» Bildungspolitik
Bildung schafft Zukunft
Bildung ermöglicht uns die Entfaltung der eigenen Persönlichkeit und die Teilnahme am gesellschaftlichen Leben. Sie bestimmt wesentlich unser Leben, unsere Arbeits- und Einkommenssituation. Denn sie entscheidet, ob wir uns im Beruf und persönlicher Entwicklung entfalten können. Deshalb ist für uns die Frage, wer welche Bildungschance erhält, von entscheidender gesellschaftspolitischer Bedeutung.
Entwicklung statt Konkurrenzkampf
Die Situation an gemeinbildenden Schulen wird immer unbefriedigender: Klassengrößen mit über 30 Schüler sind keine Seltenheit. Trotzdem werden kaum Stellen durch Nachwuchslehrer besetzt. Und schon in der Schule erleben Jugendliche eine Gesellschaft, in der Leistungsideologie und Profitorientierung zu Konkurrenz, Ungleichheit und Ausgrenzung führen. Positive soziale und kulturelle Werte bleiben auf der Strecke.
Universitäten: Bildung ist mehr als ein Wirtschaftsfaktor
Hochschulen und Forschungseinrichtungen haben eine große Bedeutung für die Lösung gesellschaftlicher Probleme. Sie haben entscheidenden Anteil an der wirtschaftlichen, sozialen und kulturellen Entwicklung unserer Gesellschaft. Der Dialog der Universitäten mit möglichst vielen gesellschaftlichen Gruppen - auch den Gewerkschaften - muss deshalb gesucht und intensiviert werden, Kooperationen dürfen nicht nur der Wirtschaft überlassen werden. Denn Aufgabe der Hochschule muss es sein, gesellschaftlich relevante Probleme kritisch und weitsichtig zu diskutieren.
Bildungspolitik - dafür stehen wir:
- Gleiche Chancen für alle. Zugangsmöglichkeiten im Bildungssystem unabhängig von der finanziellen Situation, Geschlecht und ethnischer Herkunft. Wer sich eine Zugangsberechtigung erworben hat, muss studieren können.
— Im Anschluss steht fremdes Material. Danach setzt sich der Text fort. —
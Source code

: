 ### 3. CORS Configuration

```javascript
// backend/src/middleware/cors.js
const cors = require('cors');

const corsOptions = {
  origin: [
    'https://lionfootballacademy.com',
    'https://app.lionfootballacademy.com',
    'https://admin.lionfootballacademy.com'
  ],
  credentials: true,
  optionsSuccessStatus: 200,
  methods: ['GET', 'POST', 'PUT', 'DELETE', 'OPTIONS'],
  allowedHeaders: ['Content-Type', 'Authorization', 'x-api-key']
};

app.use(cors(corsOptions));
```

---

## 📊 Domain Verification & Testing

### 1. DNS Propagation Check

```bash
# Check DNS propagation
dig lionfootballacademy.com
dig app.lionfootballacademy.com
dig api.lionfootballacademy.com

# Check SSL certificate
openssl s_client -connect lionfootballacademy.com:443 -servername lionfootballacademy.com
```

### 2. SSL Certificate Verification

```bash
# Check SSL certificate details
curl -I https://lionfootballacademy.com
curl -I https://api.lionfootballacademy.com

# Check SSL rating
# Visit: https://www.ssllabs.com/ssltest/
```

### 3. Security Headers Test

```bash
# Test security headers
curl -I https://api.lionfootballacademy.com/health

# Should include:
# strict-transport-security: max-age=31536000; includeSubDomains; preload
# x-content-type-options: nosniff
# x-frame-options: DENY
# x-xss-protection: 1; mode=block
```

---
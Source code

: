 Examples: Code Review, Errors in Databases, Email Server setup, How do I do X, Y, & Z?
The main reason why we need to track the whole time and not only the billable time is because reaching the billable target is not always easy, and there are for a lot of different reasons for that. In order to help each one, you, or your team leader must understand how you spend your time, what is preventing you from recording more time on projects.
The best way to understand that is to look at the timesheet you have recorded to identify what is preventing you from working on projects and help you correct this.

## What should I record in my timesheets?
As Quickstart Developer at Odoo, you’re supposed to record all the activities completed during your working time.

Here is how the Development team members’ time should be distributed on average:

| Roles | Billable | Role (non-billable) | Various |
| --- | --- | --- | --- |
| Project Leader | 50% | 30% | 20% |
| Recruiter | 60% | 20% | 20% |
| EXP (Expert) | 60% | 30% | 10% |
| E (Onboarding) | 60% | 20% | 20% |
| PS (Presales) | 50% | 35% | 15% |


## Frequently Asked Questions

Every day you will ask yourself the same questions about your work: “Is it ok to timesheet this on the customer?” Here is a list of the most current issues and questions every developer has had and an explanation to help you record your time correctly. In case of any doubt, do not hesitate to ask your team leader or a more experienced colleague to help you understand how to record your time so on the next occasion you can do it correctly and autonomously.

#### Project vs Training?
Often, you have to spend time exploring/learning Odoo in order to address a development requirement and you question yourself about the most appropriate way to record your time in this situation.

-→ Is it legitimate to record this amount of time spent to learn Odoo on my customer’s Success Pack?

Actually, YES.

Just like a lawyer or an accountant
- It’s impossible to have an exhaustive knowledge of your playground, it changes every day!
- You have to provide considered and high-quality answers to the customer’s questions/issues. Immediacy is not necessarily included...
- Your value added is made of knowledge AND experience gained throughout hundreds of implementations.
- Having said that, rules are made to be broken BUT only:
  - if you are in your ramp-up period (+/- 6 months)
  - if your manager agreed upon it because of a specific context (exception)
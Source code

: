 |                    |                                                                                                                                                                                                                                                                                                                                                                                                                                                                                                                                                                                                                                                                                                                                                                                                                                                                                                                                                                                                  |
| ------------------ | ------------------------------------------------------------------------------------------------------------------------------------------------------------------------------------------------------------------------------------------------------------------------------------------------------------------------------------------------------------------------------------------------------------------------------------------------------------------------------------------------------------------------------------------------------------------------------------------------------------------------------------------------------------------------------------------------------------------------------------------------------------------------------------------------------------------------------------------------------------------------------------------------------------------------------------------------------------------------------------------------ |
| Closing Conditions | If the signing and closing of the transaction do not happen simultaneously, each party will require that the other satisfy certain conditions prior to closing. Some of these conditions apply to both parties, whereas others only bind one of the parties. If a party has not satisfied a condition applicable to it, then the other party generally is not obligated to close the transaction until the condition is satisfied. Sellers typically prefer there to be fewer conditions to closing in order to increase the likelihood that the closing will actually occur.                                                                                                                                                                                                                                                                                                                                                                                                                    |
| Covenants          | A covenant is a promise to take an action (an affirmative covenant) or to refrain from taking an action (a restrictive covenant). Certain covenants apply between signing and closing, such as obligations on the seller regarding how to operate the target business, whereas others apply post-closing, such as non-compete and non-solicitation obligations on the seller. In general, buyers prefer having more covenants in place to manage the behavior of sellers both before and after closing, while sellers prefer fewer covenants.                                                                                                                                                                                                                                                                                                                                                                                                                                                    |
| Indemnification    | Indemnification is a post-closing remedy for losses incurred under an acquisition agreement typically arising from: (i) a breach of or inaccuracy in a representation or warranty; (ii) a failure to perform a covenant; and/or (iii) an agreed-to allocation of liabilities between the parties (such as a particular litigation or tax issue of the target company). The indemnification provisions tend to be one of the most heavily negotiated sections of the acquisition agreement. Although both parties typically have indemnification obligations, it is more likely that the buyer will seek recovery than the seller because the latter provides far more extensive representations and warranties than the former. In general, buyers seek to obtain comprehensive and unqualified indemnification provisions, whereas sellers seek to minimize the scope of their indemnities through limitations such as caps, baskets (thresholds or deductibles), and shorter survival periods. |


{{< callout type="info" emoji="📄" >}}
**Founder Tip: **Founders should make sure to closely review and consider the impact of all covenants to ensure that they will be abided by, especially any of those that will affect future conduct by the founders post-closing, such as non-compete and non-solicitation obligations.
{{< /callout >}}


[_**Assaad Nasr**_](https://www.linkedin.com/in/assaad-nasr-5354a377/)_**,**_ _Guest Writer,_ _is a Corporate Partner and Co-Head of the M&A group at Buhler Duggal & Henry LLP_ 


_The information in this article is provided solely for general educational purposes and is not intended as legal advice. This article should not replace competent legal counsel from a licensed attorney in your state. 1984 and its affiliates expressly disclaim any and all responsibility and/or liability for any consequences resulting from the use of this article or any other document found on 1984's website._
Deshalb: Keine Studiengebühren.
- Förderung statt Auslese. Recht auf Bildung bedeut qualitativ gute Angebote. Von der vorschulischen Bildung bis hin zur Hochschulausbildung. Und auch bei der beruflichen Erstausbildung und beruflichen, kulturellen und politischen Weiterbildung.
- Bildung ist Kulturgut, nicht nur betrieblich verwertbare Qualifikation. Deshalb: Einheitliche Bildungsfreistellungsregelungen für alle Auszubildenden.
- Die internationale Ausrichtung von Studiengängen muss verbessert werden.
- Demokratisierung der Hochschulen. Die Selbstverwaltung muss in ihren Entscheidungsstrukturen durch eine Ausweitung der studentischen Mitbestimmung verbessert werden.